De Novembre 1954 à Août 1956

La lutte algérienne contre l’occupant français ne date pas du 8 mai 1945 et n’a pas débuté avec Messali Hadj non plus. Elle a existé dès le débarquement de l’armée française en 1830 et s’est poursuivie jusqu’en 1962 sur une période dépassant un siècle.

Ce qui légitimise, d’ailleurs, pour cette lutte menée par les Algériens contre la France la fameuse appellation de «guerre de cent ans», plus et mieux que pour la série d’escarmouches anglo-françaises, attribuées en partie à Jeanne d’Arc et les rois de France contre l’Angleterre qui en occupait une grande partie

En effet, on oublie souvent que l’Algérie n’a été définitivement et complètement occupée qu’en 1934. Soit plus de cent ans après le fameux débarquement de Sidi Ferruch en 1830.

Les dates historiques sont là : la lutte des Algériens n’a jamais pris fin. Les insurrections et batailles ne se sont jamais définitivement arrêtées, se relayant de façon continue et intermittente, de région en région.

Pour cette guerre plus que centenaire — elle a duré pas moins de 104 années —, rappelons-nous ces nombreuses batailles, insurrections et résistances armées qui se sont étalées sur deux demi-siècles consécutifs : celui de la fin du XIXe et celui du début du XXe.

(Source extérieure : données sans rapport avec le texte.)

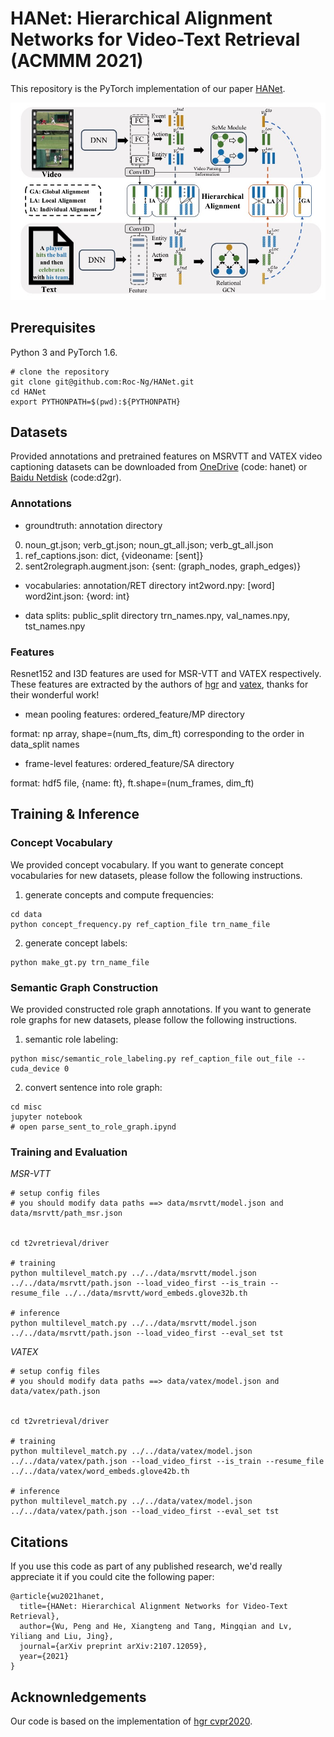 # HANet: Hierarchical Alignment Networks for Video-Text Retrieval (ACMMM 2021)

This repository is the PyTorch implementation of our paper [HANet](https://arxiv.org/abs/2107.12059).

![Overview of HANet Model](figures/pipeline.png)

## Prerequisites
Python 3 and PyTorch 1.6.

```
# clone the repository
git clone git@github.com:Roc-Ng/HANet.git
cd HANet
export PYTHONPATH=$(pwd):${PYTHONPATH}
```

## Datasets
Provided annotations and pretrained features on MSRVTT and VATEX video captioning datasets can be downloaded from [OneDrive](https://stuxidianeducn-my.sharepoint.com/:f:/g/personal/pengwu_stu_xidian_edu_cn/Ejg636v4FltBpnZPWnKbVBsBhQgZ0Kq1ve6zxQPGePwpOQ?e=8YdWO8) (code: hanet) or [Baidu Netdisk](https://pan.baidu.com/s/1fE94ZKZZ87aytdCCEG0xsQ) (code:d2gr). 


### Annotations

- groundtruth: annotation directory

0) noun_gt.json; verb_gt.json; noun_gt_all.json; verb_gt_all.json
1) ref_captions.json: dict, {videoname: [sent]}
2) sent2rolegraph.augment.json: {sent: (graph_nodes, graph_edges)}

- vocabularies: annotation/RET directory
int2word.npy: [word]
word2int.json: {word: int}

- data splits: public_split directory
trn_names.npy, val_names.npy, tst_names.npy

### Features

Resnet152 and I3D features are used for MSR-VTT and VATEX respectively.
These features are extracted by the authors of [hgr](https://github.com/cshizhe/hgr_v2t) and [vatex](https://eric-xw.github.io/vatex-website/download.html), thanks for their wonderful work!

- mean pooling features: ordered_feature/MP directory

format: np array, shape=(num_fts, dim_ft) corresponding to the order in data_split names

- frame-level features: ordered_feature/SA directory

format: hdf5 file, {name: ft}, ft.shape=(num_frames, dim_ft)


## Training & Inference

### Concept Vocabulary
We provided concept vocabulary. If you want to generate concept vocabularies for new datasets, please follow the following instructions.

1. generate concepts and compute frequencies:
```
cd data
python concept_frequency.py ref_caption_file trn_name_file
```

2. generate concept labels:
```
python make_gt.py trn_name_file
```

### Semantic Graph Construction
We provided constructed role graph annotations. If you want to generate role graphs for new datasets, please follow the following instructions.

1. semantic role labeling:
```
python misc/semantic_role_labeling.py ref_caption_file out_file --cuda_device 0
```

2. convert sentence into role graph:
```
cd misc
jupyter notebook
# open parse_sent_to_role_graph.ipynd
```

### Training and Evaluation

*MSR-VTT*
```
# setup config files
# you should modify data paths ==> data/msrvtt/model.json and data/msrvtt/path_msr.json


cd t2vretrieval/driver

# training
python multilevel_match.py ../../data/msrvtt/model.json ../../data/msrvtt/path.json --load_video_first --is_train --resume_file ../../data/msrvtt/word_embeds.glove32b.th

# inference
python multilevel_match.py ../../data/msrvtt/model.json ../../data/msrvtt/path.json --load_video_first --eval_set tst
```

*VATEX*
```
# setup config files
# you should modify data paths ==> data/vatex/model.json and data/vatex/path.json


cd t2vretrieval/driver

# training
python multilevel_match.py ../../data/vatex/model.json ../../data/vatex/path.json --load_video_first --is_train --resume_file ../../data/vatex/word_embeds.glove42b.th

# inference
python multilevel_match.py ../../data/vatex/model.json ../../data/vatex/path.json --load_video_first --eval_set tst
```


## Citations
If you use this code as part of any published research, we'd really appreciate it if you could cite the following paper:
```text
@article{wu2021hanet,
  title={HANet: Hierarchical Alignment Networks for Video-Text Retrieval},
  author={Wu, Peng and He, Xiangteng and Tang, Mingqian and Lv, Yiliang and Liu, Jing},
  journal={arXiv preprint arXiv:2107.12059},
  year={2021}
}
```

## Acknownledgements
Our code is based on the implementation of [hgr cvpr2020](https://github.com/cshizhe/hgr_v2t).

Luttes et résistances des algériens contre l’occupant français au cours du XIXe SIècle
Les batailles, luttes, résistances et insurrections du XIXe siècle ont été menées par les Algériens de toutes les régions du pays : celles du Nord, du Sud de l’Est et de l’Ouest, selon l’implacable chronologie suivante :

• Après Sidi Ferruch, 1830, il y eut la bataille de Staouéli, suivie de la résistance de la Mitidja.
• En 1832 commenceront celles de l’émir Abdelkader.
• De 1836 jusqu’à 1848, nous assistons aux batailles de Constantine.
• La bataille de Oued El Alleug eut lieu en 1839.
• En 1845, ce sont les batailles de Sidi Brahim.
• La résistance des Zaâtchas avec Cheikh Bouziane qui tombera au champ d’honneur au cours de la bataille de Sidi Mazari, en novembre 1849.
• En 1851 suivirent les déclenchements de la résistance par Chérif Boubaghla et par Bennaceur Ibn Chohra.
• En 1852, il y eut le déclenchement de la résistance de Laghouat.
• En 1854, la résistance de Lalla Fatma N’Soumer, avec son éclatante victoire sur le maréchal de France, Randon.
• En 1855 celle du Djurjura sous la direction de Chérif Bouhmara.
• En 1857, six tribus kabyles repoussent un bataillon de l’armée française lors de la bataille de Chellata.
• 1864, il y eut les batailles des Ouled Sidi Cheikh. Elles durèrent plus de 20 ans.
• 1871 connut la guerre menée par Hadj Mokrani et Cheikh Ahaddad qui ont pu libérer plusieurs régions du pays.

Cette même année connut d’autres insurrections, telles que celles des Beni Menacer. Celle de Bouchoucha qui prit Oued Souf. Celle de Moulay Ech-Chekfa, celle de Mohammed Benabdallah qui engagea la bataille de Negrine.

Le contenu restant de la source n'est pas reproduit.